Once you have scanned the documents into PaperPort they can be managed very easily. You can annotate and markup documents and you can put basic information about the document into a document information tag that becomes a part of the stored image. Most importantly, that stored document information tag is fully searchable using the PaperPort’s Simple Search Technology. Once you have annotated, highlighted and attached document information PaperPort allows you to save the document in any one of 19 different file formats that include almost every kind of image you may need. And, catch this, the information put into the document tag can be directly dictated to the computer using Dragon Naturally Speaking. Picture yourself with a microphone in your hand, reviewing your documents and dictating information into your computer. You don’t get a magic decoder ring in the box, but this is just about as good as it gets. This is a truly powerful product for a very small price.

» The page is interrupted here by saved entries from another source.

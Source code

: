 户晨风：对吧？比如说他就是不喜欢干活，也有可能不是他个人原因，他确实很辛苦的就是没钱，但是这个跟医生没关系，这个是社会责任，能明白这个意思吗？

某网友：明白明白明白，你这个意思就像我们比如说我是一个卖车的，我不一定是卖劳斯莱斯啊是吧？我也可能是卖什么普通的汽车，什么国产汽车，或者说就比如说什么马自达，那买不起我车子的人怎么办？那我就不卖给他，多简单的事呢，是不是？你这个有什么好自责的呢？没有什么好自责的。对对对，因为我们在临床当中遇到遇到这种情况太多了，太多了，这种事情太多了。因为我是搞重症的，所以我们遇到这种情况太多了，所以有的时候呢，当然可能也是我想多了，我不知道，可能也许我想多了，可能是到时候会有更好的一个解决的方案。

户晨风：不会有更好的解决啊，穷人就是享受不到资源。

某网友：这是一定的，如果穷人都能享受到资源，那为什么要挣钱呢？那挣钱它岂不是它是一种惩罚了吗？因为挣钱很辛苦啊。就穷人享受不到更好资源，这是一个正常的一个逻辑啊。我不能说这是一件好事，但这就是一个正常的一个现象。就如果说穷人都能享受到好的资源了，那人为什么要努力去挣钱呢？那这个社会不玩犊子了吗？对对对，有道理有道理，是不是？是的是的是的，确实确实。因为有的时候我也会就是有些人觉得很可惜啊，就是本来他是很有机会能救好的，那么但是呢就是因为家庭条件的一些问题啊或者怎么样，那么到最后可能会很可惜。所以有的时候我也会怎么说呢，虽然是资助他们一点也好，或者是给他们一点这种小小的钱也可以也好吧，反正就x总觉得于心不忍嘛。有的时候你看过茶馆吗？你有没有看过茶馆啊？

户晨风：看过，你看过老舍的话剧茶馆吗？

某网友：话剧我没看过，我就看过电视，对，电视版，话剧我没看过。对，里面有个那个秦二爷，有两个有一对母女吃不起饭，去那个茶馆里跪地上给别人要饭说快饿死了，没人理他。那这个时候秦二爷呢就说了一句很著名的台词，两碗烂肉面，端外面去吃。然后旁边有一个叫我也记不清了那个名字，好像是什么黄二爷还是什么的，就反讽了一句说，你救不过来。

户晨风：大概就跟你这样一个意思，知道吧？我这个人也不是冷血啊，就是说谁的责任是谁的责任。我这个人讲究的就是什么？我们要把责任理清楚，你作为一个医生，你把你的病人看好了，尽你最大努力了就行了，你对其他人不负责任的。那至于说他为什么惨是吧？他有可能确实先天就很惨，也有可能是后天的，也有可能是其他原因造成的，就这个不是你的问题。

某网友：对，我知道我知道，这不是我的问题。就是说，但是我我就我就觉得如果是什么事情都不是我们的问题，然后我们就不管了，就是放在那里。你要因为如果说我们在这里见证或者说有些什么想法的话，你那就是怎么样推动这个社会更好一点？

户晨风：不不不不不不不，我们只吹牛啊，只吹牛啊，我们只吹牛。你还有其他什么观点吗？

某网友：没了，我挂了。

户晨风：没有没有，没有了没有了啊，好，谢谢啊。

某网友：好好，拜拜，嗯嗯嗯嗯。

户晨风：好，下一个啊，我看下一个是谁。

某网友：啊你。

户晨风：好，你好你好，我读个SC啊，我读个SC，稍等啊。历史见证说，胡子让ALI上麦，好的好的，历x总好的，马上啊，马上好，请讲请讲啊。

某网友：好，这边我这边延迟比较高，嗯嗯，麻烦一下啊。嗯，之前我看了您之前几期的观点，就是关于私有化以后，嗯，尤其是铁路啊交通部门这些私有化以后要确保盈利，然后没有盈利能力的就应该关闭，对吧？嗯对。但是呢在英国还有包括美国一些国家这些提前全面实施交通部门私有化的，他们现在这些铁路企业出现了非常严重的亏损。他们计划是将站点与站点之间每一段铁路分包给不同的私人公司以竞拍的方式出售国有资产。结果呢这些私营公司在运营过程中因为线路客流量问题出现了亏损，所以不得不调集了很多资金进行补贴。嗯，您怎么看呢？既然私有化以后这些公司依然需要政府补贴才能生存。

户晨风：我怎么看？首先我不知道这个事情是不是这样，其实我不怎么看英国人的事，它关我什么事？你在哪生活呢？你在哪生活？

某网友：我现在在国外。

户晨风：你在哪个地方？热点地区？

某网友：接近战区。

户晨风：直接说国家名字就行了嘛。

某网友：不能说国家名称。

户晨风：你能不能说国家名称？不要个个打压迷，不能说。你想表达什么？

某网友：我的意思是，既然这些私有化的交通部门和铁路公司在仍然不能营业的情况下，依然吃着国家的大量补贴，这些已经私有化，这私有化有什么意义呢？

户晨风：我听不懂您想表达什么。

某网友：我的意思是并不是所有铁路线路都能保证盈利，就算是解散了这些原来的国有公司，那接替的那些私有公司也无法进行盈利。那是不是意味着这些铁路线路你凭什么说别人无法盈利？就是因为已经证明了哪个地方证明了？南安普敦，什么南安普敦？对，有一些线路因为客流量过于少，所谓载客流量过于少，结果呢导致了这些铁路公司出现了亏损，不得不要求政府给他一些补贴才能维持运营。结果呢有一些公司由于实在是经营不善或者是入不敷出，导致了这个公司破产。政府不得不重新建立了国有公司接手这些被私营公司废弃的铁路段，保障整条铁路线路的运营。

Visioneer OneTouch scanners are available for well under $100 and come with the basic PaperPort software. That is a great way to start. If you find that you like the process of converting paper into electronic images and merging it with other documents that were originally created in electronic form such as word processing and spreadsheets, this is a great way to start. You will be up to speed in no time and ready to step up to a more broadly based high-speed document information management system. Do not be surprised, however, if PaperPort Deluxe 6.5 turns out to meet almost all of your needs.